_Directions:_
Look below for the line containing "merge_vertices(V::Verts, EV::Cells, err=1e-4)"; from there through the line containing "EV = EV[:, tokeep]", both lines included, please set down each line exactly and nothing else.

________________

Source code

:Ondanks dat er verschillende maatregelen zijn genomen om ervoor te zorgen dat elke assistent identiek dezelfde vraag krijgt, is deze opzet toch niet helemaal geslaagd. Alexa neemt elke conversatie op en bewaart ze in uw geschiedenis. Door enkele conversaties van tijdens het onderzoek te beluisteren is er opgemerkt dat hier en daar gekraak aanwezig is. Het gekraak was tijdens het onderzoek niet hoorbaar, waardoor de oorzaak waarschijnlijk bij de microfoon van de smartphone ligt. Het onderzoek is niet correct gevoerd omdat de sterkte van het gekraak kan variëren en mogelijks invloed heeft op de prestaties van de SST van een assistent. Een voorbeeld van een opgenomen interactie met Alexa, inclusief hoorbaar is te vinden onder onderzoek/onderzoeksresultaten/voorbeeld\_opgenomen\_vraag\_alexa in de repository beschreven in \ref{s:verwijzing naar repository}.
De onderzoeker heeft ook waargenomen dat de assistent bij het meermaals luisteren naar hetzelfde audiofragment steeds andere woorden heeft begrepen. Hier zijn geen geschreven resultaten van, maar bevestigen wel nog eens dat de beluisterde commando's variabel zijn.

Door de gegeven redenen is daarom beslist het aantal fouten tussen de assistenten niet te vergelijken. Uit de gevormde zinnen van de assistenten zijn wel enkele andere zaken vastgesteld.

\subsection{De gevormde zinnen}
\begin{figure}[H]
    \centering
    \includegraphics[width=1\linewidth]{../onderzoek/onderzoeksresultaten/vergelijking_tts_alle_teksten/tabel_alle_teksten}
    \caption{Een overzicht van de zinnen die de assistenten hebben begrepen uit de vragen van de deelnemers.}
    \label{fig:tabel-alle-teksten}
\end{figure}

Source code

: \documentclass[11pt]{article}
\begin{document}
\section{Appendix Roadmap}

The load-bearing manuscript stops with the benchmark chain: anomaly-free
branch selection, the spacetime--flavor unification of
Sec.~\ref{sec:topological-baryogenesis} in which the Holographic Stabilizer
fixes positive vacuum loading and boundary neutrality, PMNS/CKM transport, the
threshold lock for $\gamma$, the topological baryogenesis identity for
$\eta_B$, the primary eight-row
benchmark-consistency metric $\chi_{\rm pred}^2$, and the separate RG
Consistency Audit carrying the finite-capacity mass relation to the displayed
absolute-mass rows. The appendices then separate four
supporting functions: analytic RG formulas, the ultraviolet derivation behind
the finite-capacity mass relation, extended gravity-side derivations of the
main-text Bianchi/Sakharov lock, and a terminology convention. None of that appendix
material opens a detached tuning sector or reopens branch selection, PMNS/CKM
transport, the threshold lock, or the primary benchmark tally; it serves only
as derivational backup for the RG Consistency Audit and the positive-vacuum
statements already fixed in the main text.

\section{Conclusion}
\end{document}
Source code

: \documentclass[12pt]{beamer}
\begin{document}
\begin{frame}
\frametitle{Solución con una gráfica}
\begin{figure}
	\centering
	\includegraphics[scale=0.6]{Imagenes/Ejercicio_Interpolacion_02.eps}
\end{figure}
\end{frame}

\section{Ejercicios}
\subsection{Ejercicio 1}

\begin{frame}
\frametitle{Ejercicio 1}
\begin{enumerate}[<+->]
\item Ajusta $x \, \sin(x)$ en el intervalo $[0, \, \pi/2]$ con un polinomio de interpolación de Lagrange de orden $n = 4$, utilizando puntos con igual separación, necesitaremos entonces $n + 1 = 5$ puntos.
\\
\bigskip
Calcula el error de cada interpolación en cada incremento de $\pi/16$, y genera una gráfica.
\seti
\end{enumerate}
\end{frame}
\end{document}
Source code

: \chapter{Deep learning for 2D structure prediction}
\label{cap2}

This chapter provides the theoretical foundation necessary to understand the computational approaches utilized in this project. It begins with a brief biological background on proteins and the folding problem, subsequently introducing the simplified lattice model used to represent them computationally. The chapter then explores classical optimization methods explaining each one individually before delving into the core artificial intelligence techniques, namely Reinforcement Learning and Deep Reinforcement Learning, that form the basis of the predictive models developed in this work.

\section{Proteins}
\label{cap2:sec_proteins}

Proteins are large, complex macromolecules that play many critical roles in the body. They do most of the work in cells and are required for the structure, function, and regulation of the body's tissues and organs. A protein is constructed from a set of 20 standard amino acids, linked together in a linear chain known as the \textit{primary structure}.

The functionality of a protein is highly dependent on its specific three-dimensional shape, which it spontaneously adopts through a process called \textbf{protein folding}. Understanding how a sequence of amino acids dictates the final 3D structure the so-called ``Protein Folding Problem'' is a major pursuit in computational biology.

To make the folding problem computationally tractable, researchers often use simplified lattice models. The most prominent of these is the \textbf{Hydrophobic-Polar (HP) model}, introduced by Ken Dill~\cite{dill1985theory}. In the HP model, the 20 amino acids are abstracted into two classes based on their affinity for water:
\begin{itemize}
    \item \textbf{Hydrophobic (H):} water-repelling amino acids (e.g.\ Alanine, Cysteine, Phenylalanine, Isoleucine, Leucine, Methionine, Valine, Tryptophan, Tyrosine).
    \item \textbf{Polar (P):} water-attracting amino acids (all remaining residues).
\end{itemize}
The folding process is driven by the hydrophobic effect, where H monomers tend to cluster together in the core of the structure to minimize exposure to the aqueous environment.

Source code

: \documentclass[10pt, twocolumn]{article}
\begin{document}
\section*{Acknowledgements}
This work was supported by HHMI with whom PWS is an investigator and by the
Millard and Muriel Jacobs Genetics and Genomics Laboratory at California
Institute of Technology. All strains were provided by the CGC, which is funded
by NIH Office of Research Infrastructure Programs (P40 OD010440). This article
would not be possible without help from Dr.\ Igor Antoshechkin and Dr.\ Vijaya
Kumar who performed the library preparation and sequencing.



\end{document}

________________

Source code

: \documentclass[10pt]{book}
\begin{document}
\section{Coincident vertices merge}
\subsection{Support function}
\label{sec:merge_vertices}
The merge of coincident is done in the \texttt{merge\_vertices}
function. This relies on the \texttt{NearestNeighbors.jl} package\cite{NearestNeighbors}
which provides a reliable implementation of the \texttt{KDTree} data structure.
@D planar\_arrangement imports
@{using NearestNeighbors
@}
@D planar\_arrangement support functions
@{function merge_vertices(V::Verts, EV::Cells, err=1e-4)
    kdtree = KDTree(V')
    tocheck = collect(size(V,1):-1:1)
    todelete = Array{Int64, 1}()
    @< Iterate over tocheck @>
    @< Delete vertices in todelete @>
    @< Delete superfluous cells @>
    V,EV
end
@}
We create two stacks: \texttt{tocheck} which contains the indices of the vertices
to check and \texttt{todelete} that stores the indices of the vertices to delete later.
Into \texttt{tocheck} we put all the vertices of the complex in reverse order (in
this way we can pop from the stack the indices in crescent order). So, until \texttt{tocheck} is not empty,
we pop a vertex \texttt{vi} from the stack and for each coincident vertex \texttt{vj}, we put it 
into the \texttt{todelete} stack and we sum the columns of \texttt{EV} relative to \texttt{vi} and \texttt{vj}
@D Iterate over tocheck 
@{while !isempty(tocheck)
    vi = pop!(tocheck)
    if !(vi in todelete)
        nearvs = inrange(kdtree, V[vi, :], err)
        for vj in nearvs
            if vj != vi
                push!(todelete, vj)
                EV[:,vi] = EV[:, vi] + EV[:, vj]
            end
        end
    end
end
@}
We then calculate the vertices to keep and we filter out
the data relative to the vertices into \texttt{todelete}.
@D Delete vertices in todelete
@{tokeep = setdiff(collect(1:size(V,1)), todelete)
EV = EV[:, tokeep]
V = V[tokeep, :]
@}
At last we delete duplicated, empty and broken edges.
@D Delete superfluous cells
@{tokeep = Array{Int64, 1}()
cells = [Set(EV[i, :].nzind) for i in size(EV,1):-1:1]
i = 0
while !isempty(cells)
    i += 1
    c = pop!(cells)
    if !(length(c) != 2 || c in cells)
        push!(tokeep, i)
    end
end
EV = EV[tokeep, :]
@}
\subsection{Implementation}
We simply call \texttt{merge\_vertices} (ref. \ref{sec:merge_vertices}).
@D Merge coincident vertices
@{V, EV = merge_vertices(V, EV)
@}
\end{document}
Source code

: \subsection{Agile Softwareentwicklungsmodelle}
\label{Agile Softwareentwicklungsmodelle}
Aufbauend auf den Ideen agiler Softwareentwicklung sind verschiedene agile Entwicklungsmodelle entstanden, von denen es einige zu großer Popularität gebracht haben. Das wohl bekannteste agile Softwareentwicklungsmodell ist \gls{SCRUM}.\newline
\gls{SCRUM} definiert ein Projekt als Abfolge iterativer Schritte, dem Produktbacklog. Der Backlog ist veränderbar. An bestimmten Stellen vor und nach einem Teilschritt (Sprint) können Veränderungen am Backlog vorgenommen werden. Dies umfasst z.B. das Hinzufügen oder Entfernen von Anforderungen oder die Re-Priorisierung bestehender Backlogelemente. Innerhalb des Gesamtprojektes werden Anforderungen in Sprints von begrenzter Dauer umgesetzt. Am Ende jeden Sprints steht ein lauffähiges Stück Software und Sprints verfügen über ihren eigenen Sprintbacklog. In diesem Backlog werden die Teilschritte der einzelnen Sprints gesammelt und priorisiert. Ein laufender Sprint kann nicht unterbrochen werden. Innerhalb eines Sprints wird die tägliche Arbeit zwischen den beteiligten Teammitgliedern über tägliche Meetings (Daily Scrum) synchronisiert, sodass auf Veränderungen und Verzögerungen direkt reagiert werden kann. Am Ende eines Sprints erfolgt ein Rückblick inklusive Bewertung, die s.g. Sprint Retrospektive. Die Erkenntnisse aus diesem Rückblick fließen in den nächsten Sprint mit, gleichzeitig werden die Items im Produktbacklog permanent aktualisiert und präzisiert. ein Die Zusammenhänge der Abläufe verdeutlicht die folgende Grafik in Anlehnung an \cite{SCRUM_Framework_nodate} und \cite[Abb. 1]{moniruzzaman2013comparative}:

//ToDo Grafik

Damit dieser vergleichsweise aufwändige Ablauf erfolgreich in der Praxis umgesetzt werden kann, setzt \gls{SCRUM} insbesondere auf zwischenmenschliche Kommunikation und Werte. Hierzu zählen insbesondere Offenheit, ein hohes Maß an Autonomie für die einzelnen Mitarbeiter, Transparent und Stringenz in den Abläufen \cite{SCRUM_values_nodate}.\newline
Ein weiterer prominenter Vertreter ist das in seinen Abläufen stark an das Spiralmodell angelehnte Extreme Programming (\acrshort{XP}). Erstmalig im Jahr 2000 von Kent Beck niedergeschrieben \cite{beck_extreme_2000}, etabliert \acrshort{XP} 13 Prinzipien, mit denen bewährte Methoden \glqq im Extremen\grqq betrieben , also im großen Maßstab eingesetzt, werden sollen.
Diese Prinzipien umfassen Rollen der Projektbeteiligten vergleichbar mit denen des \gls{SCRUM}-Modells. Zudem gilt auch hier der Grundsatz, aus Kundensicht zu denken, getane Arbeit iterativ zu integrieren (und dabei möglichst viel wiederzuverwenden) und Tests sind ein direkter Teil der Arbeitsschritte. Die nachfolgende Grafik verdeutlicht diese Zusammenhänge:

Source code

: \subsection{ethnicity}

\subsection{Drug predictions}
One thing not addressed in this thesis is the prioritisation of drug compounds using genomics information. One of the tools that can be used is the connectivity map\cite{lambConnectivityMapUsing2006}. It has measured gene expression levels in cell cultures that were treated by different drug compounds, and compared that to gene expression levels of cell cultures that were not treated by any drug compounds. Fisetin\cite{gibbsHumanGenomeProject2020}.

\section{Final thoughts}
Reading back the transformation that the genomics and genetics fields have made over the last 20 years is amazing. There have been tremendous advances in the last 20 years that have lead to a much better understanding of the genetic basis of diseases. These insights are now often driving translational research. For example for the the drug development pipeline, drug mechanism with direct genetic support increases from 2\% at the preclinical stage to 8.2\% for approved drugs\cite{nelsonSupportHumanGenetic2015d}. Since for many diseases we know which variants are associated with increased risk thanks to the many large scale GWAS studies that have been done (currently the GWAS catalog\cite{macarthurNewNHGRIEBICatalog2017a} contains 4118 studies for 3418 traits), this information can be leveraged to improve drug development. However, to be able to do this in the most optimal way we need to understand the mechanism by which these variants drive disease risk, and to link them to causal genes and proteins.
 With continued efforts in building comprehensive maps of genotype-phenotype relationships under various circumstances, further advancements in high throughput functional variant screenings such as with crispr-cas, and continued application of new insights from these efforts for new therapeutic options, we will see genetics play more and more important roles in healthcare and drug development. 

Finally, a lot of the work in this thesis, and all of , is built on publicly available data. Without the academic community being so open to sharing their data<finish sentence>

________________

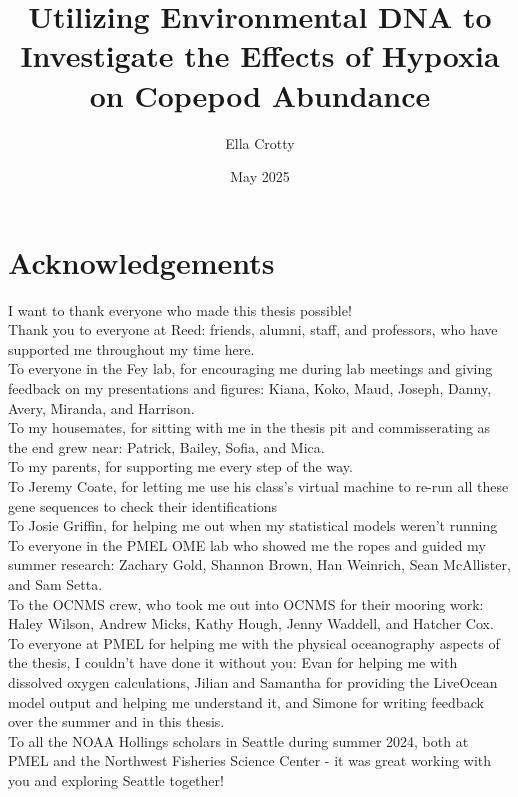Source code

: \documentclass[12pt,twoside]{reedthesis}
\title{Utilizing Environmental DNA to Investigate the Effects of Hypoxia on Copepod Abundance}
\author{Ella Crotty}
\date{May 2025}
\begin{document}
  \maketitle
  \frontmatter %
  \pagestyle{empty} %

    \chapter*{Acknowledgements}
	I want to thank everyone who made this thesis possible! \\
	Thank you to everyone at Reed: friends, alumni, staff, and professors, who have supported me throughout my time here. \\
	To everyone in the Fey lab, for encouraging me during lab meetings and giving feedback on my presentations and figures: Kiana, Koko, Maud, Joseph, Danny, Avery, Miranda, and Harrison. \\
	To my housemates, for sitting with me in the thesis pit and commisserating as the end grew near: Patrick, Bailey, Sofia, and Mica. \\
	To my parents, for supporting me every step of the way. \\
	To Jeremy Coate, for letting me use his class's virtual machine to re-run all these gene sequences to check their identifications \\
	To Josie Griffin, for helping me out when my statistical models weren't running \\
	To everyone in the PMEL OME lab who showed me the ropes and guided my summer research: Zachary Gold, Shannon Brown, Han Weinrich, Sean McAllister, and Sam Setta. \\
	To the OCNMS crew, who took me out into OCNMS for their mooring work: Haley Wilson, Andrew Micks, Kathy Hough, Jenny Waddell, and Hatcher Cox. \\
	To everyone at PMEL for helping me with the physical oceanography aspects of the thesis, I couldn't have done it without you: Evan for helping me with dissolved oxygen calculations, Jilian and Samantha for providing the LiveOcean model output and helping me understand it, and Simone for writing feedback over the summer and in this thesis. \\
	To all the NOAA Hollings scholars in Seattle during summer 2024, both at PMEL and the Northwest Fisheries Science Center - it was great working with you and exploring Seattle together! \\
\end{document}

________________

_Expected answer:_
@{function merge_vertices(V::Verts, EV::Cells, err=1e-4)
    kdtree = KDTree(V')
    tocheck = collect(size(V,1):-1:1)
    todelete = Array{Int64, 1}()
    @< Iterate over tocheck @>
    @< Delete vertices in todelete @>
    @< Delete superfluous cells @>
    V,EV
end
@}
We create two stacks: \texttt{tocheck} which contains the indices of the vertices
to check and \texttt{todelete} that stores the indices of the vertices to delete later.
Into \texttt{tocheck} we put all the vertices of the complex in reverse order (in
this way we can pop from the stack the indices in crescent order). So, until \texttt{tocheck} is not empty,
we pop a vertex \texttt{vi} from the stack and for each coincident vertex \texttt{vj}, we put it 
into the \texttt{todelete} stack and we sum the columns of \texttt{EV} relative to \texttt{vi} and \texttt{vj}
@D Iterate over tocheck 
@{while !isempty(tocheck)
    vi = pop!(tocheck)
    if !(vi in todelete)
        nearvs = inrange(kdtree, V[vi, :], err)
        for vj in nearvs
            if vj != vi
                push!(todelete, vj)
                EV[:,vi] = EV[:, vi] + EV[:, vj]
            end
        end
    end
end
@}
We then calculate the vertices to keep and we filter out
the data relative to the vertices into \texttt{todelete}.
@D Delete vertices in todelete
@{tokeep = setdiff(collect(1:size(V,1)), todelete)
EV = EV[:, tokeep]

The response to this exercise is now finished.